PARTIGIANO E DIPLOMATICO LA VITA DI ENRICO MARTINO
Nella risposta a un lettore sugli ambasciatori politici che hanno rappresentato l’Italia immediatamente dopo la fine della Seconda guerra mondiale, lei ha ricordato il nome di Enrico Martino che fu tra l’altro ministro a Berna. Ho fatto una ricerca e mi sono imbattuto in due Martino – Enrico e Errico – che hanno fatto carriere in parte simili, in parte diverse. Può chiarirmi le idee? Marta Sala
Venezia
Cara Signora,
Sono in parte responsabile della confusione. Il Martino di cui parliamo fu Errico sino al 1945: era figlio di un padre che si chiamava Enrico e vi era allora una legge sulle registrazioni anagrafiche che vietava d’imporre al figlio lo stesso nome del genitore.
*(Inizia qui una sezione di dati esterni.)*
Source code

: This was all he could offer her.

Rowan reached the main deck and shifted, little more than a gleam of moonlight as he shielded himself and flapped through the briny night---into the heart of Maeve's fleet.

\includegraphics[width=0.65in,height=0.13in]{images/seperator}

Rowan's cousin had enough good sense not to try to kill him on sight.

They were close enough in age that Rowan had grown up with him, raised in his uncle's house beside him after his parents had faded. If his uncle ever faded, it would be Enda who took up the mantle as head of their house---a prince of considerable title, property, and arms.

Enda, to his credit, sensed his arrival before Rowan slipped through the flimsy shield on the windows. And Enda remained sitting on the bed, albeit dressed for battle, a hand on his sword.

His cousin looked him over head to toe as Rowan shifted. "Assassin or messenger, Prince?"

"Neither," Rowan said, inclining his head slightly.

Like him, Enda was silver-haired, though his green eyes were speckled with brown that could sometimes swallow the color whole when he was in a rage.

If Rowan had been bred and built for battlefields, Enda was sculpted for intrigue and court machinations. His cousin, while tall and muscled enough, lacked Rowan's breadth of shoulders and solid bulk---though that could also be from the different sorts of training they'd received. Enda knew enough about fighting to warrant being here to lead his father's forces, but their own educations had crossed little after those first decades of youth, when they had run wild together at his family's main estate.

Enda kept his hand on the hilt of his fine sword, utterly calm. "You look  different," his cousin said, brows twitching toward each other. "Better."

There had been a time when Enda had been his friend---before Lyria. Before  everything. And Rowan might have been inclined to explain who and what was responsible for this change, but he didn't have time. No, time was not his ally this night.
Ma dopo la fine del conflitto, quando quella legge fu meno severamente applicata, Errico si riprese il nome scelto dai genitori al momento della sua nascita e divenne finalmente e definitivamente Enrico. È molto probabile, tuttavia, che vi fossero ancora documenti rilasciati in anni precedenti e che qualche burocrate, chiamato a prendere nota del suo nome in alcune delle sue diverse incarnazioni, si sia ostinato a scrivere Errico anziché Enrico.
Le incarnazioni furono effettivamente numerose. Martino non fu soltanto uno degli esponenti del Comitato di Liberazione genovese che ricevettero e controfirmarono l’atto di resa delle truppe tedesche a Villa Migone il 26 aprile 1945: «l’unico caso europeo del secondo conflitto mondiale, secondo Paolo Emilio Taviani, in cui un intero corpo d’Armata tedesco si sia arreso alle forze partigiane». Fu il primo Prefetto della Genova liberata, sedette all’Assemblea costituente fra i rappresentanti del Partito repubblicano, divenne sottosegretario al ministero della Guerra nel secondo governo De Gasperi.
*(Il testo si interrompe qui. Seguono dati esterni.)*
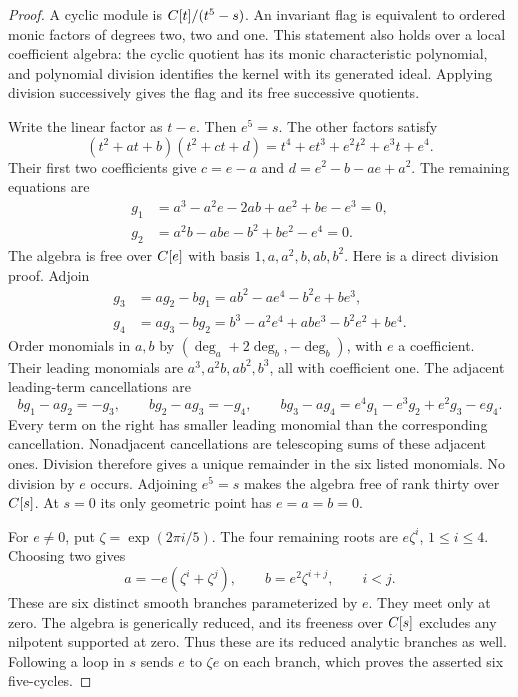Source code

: \begin{proof}
A cyclic module is $\C[t]/(t^5-s)$. An invariant flag is equivalent
to ordered monic factors of degrees two, two and one. This statement
also holds over a local coefficient algebra: the cyclic quotient
has its monic characteristic polynomial, and polynomial division
identifies the kernel with its generated ideal. Applying division
successively gives the flag and its free successive quotients.

Write the linear factor as $t-e$. Then $e^5=s$. The other factors
satisfy
\[
 (t^2+at+b)(t^2+ct+d)=t^4+et^3+e^2t^2+e^3t+e^4.
\]
Their first two coefficients give
$c=e-a$ and $d=e^2-b-ae+a^2$. The remaining equations are
\[
\begin{split}
 g_1&=a^3-a^2e-2ab+ae^2+be-e^3=0,\\
 g_2&=a^2b-abe-b^2+be^2-e^4=0.
\end{split}
\]
The algebra is free over $\C[e]$ with basis
$1,a,a^2,b,ab,b^2$. Here is a direct division proof.
Adjoin
\[
\begin{split}
 g_3&=ag_2-bg_1=ab^2-ae^4-b^2e+be^3,\\
 g_4&=ag_3-bg_2=b^3-a^2e^4+abe^3-b^2e^2+be^4.
\end{split}
\]
Order monomials in $a,b$ by $(\deg_a+2\deg_b,-\deg_b)$,
with $e$ a coefficient. Their leading monomials are
$a^3,a^2b,ab^2,b^3$, all with coefficient one.
The adjacent leading-term cancellations are
\[
 bg_1-ag_2=-g_3,\qquad bg_2-ag_3=-g_4,\qquad
 bg_3-ag_4=e^4g_1-e^3g_2+e^2g_3-eg_4.
\]
Every term on the right has smaller leading monomial than the
corresponding cancellation. Nonadjacent cancellations are telescoping
sums of these adjacent ones. Division therefore gives a unique
remainder in the six listed monomials. No division by $e$ occurs.
Adjoining $e^5=s$ makes the algebra free of rank thirty over $\C[s]$.
At $s=0$ its only geometric point has $e=a=b=0$.

For $e\ne0$, put $\zeta=\exp(2\pi i/5)$. The four remaining roots
are $e\zeta^i$, $1\le i\le4$. Choosing two gives
\[
 a=-e(\zeta^i+\zeta^j),\qquad b=e^2\zeta^{i+j},\qquad i<j.
\]
These are six distinct smooth branches parameterized by $e$.
They meet only at zero. The algebra is generically reduced, and
its freeness over $\C[s]$ excludes any nilpotent supported at zero.
Thus these are its reduced analytic branches as well.
Following a loop in $s$ sends $e$ to $\zeta e$ on each branch,
which proves the asserted six five-cycles.
\end{proof}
La sua carriera internazionale cominciò nel 1947 quando Carlo Sforza, ministro degli Esteri, lo mandò a dirigere la rappresentanza diplomatica italiana a Belgrado. Non si era ancora dissolto nell’aria del dopoguerra il ricordo dell’occupazione italiana in Jugoslavia durante il conflitto e del colpo di mano con cui le truppe di Tito, due anni prima, avevano cercato di impadronirsi di Trieste. Il maresciallo jugoslavo era allora per l’Italia uno scomodo interlocutore. La sua seconda missione fu meno turbolenta, ma per molti aspetti più personalmente impegnativa. L’Italia aveva perduto le sue colonie, ma era stata incaricata dagli Alleati di preparare la Somalia all’indipendenza con una decennale «amministrazione fiduciaria». Martino, quindi, fu l’ultimo «governatore di colonia» alla fine dell’impero coloniale italiano. Quello delle altre potenze coloniali avrebbe subito, anche se più lentamente, la stessa sorte.
Ormai accolto stabilmente nei ranghi del ministero degli Esteri, l’avvocato antifascista genovese era ormai un diplomatico della Repubblica. Da Mogadiscio andrà a rappresentare l’Italia a Montevideo, Dublino, Vienna e Berna; e tornerà a fare l’avvocato, ma sul piano internazionale, come vicepresidente del Contenzioso diplomatico, vale a dire della istituzione che funge da consulente legale del ministro degli Esteri. Morì a Roma nel 1981.